Rapaport Magazine

U.S. Wholesale

By Brian Bossetta
Optimism for Year Ahead

With the holidays wrapped, the views among diamond wholesalers on seasonal sales and the health of the industry were mixed. What seems clear, however, is that the 2013 season, while certainly not a boom, wasn’t a total bust either.
   “I was expecting the worst,” said Greg Telonis, president of Mr. Baguette, a manufacturer of small loose diamonds and jewelry in New York City. “But overall, though our sales were lower than in 2012, we did better than we expected.” December for Telonis, who deals mostly in special orders, was slower than in past years. “We’re very specialized,” he said. “And I did not have a lot of special orders.” What did move for Telonis across the board were diamond solitaire earrings and eternity bands.
   Nilesh Sheth, president of Nice Diamonds in New York City, had a similar take. Sales for the holiday season “were a little better than in 2012,” he said. “But the expectations were for a much stronger season.”

Positive Momentum
   Looking ahead, Sheth and Telonis were optimistic. “I am expecting sales to spring forward with the arrival of milder temperatures,” Sheth said, adding that he has already received “good orders” from customers looking to replace what they sold during the holidays. Returning in January from his holiday break, Telonis said he was busier than he expected to be.
   Andrew Rickard, vice president of operations for RDI Diamonds, a wholesaler based in Rochester, New York, was happy with his holiday results. “We were pleased,” he said. “We had a good, solid year and are trending up.” Rounds, princess and cushions from VS2 to I1 in .75 carats to 1.50 carats sold well, Rickard said. “I think as long as there are steady increases in the economy, unless something crazy happens, I see continued progress,” he added. “Nothing dramatic, but a slow, steady climb.”

Prices Stable
   Sheth said seasonal prices were “stable to strong,” with most merchandise easy to replace. He attributes the stability in prices to mining companies controlling the flow of rough diamonds to prevent an overflooding of the market with merchandise. “It is to everyone’s benefit to have a stable to positive market,” he said.
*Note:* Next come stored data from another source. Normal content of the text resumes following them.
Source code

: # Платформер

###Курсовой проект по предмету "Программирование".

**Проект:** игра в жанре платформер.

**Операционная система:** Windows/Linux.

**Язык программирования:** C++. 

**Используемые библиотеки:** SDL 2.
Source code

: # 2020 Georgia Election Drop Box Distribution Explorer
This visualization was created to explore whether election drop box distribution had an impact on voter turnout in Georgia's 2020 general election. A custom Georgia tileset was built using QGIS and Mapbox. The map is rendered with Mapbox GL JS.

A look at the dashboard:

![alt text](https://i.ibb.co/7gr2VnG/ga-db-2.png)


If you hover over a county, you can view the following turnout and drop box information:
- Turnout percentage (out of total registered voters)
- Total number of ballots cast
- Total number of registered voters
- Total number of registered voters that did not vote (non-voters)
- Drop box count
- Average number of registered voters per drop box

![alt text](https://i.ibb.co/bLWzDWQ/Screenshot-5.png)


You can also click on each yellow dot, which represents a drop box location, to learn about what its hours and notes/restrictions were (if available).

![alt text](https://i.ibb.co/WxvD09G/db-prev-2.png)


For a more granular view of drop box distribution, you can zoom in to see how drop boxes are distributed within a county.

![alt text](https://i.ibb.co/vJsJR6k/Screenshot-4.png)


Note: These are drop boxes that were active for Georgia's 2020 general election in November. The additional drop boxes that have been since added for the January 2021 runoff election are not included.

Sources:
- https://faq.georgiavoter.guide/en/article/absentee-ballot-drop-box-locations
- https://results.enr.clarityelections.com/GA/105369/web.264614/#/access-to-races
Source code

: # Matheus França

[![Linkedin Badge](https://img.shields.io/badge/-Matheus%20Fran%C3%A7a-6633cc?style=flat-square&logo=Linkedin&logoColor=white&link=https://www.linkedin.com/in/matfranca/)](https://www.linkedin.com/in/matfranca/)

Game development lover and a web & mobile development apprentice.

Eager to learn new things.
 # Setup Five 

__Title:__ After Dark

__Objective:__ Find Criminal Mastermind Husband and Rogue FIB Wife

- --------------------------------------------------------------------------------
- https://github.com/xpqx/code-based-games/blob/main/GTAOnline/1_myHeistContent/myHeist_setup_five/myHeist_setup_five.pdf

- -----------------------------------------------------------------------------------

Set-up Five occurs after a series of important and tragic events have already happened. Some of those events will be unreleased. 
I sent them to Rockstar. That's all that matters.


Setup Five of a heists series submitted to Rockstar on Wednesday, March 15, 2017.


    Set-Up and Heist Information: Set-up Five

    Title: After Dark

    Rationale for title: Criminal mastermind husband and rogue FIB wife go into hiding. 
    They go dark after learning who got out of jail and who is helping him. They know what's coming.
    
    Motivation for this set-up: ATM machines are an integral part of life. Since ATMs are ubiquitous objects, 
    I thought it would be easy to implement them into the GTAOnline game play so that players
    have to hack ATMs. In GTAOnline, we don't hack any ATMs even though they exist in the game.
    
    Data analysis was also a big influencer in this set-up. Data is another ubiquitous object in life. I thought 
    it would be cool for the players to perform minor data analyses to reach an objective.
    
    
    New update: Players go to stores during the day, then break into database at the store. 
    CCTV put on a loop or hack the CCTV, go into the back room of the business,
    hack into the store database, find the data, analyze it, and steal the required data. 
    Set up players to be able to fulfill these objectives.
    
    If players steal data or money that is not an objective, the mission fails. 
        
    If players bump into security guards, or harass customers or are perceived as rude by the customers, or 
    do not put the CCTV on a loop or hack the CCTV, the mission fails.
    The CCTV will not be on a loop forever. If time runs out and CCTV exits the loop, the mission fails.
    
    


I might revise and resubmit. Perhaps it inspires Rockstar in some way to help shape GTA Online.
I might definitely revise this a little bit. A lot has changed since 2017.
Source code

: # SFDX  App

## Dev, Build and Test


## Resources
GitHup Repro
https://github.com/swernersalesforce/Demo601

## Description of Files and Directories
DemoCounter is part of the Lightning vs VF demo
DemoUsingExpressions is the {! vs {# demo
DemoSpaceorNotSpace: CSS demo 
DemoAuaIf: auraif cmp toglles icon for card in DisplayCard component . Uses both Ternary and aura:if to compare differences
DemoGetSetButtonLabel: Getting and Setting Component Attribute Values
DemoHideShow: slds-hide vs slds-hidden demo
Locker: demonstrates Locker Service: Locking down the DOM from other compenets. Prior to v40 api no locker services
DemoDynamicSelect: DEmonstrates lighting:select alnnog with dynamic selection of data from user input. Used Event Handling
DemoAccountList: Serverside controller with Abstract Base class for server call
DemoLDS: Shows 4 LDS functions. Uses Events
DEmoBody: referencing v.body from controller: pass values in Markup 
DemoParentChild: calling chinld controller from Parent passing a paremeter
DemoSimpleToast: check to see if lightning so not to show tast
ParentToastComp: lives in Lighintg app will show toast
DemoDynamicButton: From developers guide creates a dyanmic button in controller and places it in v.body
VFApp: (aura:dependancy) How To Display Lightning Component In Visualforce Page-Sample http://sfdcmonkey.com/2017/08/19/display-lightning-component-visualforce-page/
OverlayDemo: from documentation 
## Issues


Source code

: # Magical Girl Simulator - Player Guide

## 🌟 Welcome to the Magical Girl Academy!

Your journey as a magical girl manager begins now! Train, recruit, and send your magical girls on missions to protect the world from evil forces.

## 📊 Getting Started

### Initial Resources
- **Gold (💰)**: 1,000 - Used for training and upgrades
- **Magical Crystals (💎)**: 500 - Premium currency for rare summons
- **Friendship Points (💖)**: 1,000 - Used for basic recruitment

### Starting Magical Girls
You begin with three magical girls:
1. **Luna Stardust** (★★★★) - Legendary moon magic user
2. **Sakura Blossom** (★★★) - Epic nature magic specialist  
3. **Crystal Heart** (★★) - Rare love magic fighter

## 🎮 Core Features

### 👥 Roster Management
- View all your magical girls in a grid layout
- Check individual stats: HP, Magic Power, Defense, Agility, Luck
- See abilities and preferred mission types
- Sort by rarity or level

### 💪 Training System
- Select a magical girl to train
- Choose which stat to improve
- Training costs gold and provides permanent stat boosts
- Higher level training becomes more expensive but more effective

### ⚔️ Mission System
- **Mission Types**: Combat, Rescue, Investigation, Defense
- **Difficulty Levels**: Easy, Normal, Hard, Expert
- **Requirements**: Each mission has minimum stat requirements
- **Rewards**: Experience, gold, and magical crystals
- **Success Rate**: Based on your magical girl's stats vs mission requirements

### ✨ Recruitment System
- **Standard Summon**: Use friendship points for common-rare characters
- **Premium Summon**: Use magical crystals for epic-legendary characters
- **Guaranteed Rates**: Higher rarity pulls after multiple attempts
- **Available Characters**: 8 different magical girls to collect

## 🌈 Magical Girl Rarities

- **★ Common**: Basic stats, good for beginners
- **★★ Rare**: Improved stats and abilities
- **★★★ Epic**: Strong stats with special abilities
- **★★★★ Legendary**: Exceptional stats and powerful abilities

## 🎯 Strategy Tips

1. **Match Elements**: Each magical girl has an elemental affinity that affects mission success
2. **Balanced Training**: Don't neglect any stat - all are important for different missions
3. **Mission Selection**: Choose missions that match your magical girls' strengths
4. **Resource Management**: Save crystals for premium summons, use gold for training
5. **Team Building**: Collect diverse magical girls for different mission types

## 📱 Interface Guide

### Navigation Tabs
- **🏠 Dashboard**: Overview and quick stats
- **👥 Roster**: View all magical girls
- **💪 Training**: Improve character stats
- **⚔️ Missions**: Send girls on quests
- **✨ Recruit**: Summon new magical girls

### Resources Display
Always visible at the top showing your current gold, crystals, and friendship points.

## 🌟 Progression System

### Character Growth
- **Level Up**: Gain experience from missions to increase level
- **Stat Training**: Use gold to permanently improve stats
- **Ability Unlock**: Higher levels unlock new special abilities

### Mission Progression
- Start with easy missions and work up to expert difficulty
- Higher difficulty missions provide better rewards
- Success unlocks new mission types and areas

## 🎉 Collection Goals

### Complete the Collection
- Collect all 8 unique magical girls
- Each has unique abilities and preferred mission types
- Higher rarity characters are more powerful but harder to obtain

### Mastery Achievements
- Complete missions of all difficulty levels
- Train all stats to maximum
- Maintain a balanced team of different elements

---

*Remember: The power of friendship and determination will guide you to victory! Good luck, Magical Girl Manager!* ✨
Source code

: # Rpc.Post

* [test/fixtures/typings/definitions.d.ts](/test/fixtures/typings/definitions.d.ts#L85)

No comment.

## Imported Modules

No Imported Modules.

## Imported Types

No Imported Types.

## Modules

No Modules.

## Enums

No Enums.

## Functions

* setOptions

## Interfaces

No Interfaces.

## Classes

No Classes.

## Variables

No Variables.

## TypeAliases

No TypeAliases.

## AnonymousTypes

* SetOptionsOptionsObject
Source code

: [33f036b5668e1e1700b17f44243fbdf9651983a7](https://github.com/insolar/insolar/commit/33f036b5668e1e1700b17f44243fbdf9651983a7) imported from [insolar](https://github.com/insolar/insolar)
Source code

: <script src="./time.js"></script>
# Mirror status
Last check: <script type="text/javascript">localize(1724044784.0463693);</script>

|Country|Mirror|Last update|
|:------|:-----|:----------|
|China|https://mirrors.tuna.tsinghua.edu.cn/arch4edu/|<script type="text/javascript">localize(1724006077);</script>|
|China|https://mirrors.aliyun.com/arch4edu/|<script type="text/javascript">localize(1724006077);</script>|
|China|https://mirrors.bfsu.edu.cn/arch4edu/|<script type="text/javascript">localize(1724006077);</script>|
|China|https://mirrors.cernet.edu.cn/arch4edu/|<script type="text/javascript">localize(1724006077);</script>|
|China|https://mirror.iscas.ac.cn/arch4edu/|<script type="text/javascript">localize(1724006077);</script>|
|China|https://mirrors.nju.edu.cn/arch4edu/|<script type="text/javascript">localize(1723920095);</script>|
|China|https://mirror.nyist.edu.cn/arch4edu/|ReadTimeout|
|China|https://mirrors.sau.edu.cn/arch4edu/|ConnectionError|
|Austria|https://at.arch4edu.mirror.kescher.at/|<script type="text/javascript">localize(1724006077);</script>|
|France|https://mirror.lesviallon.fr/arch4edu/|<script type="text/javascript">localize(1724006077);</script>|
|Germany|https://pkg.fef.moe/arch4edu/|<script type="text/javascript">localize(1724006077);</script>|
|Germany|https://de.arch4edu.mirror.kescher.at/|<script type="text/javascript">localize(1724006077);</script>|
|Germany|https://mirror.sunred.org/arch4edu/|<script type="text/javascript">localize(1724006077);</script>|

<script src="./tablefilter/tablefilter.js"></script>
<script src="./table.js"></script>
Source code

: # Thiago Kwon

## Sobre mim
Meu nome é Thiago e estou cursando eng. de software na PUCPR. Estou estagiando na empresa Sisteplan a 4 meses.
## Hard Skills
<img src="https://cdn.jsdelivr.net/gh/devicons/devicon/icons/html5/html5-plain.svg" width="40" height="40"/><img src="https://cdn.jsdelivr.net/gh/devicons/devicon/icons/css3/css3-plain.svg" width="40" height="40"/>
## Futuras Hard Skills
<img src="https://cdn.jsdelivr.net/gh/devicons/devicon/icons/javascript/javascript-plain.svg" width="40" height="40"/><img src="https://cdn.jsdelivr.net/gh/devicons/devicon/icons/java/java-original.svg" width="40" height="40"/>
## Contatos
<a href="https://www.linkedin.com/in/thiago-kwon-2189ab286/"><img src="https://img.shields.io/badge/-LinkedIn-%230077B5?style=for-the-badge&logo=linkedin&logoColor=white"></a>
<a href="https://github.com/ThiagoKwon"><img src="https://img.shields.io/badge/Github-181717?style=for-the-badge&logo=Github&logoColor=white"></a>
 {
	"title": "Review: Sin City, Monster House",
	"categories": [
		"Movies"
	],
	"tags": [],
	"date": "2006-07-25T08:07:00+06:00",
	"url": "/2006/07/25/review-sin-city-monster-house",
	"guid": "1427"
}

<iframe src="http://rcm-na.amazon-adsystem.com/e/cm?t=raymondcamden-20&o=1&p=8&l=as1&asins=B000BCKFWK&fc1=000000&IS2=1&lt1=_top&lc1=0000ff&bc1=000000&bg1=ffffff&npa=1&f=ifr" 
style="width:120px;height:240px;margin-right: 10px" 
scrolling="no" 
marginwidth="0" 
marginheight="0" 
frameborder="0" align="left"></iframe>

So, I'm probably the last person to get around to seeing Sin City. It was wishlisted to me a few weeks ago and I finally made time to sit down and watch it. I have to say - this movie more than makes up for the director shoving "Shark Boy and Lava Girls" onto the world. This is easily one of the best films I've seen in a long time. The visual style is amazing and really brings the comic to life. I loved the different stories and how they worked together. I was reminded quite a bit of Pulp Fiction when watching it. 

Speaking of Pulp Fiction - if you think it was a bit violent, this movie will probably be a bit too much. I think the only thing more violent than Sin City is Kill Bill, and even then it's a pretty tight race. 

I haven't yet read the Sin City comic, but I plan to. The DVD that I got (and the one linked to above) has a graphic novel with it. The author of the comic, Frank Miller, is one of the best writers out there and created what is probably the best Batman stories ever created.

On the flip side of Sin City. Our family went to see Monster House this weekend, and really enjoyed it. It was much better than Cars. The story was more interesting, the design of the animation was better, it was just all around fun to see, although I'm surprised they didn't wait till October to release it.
Sheth estimated prices were 4 percent to 6 percent higher in fall 2013 from summer 2013 and as much as 10 percent to 15 percent higher for lower-end merchandise.
   Rickard agreed with Sheth on prices and said inventory, for the most part, was also stable, with SI1 and SI2 and G through I — “the stuff everybody wants” — the hardest goods to replace.
   On the other hand, Morris Szklarski, president of Kelsol Diamond Company in New York City, was less cheerful. “I kept waiting for Santa Claus to show up, but he never did.” Szklarski said. “It wasn’t a very exciting season.” While Szklarski said prices held steady on SI goods, prices on higher-end goods — VVS and better — were not as strong. “The middle and upper middle class that historically wanted quality settled for cheaper goods because they are still fearful of the economy,” he said. “That’s not an issue for the wealthy.”
   But to Ami Koret, vice president of Davidoff Diamond Corporation in Houston, Texas, consumers were simply not in a buying mood, at least not for jewelry. “Maybe it’s all the mess in Washington, or layoffs, I’m just not sure,” he said. If there was one positive for Koret, it was diamond solitaire earrings. “That was one point of light,” he said.

Economic Factors
   Led off by the Chinese New Year on January 31, Szklarski said he was hopeful that a rise in Asian demand would boost business. Aside from that, Szklarski said business will either rise or fall based on the domestic and world economies. “I think things will improve as economic situations improve globally. We’re not insulated from that,” he said.
   Koret, however, who described himself as “an optimistic person,” retained an unenthusiastic outlook, even for the Chinese New Year. “I’m hearing luxury items are going down in the Far East,” he said. “I don’t expect anything great.”
   What might help pump the economy is the recent budget deal in Congress. “That is very positive,” Telonis said. “What I think is one of the most important factors to watch is the unemployment rate. If there’s high unemployment, then that’s going to negatively affect business. If people are fearful of their jobs, they are not going to buy jewelry.”
   “Certainly only good can come from progress in Washington,” Koret said. “But the feeling among consumers isn’t good. People are disgusted. I’m sure they are holding back on purchases.”
   In Rickard’s view, the Congressional budget deal, while a positive development, will not play a significant role in determining the direction business will take in 2014. “I think people are sick of being nervous and have moved past it,” he said. “They’re saying the world hasn’t ended.”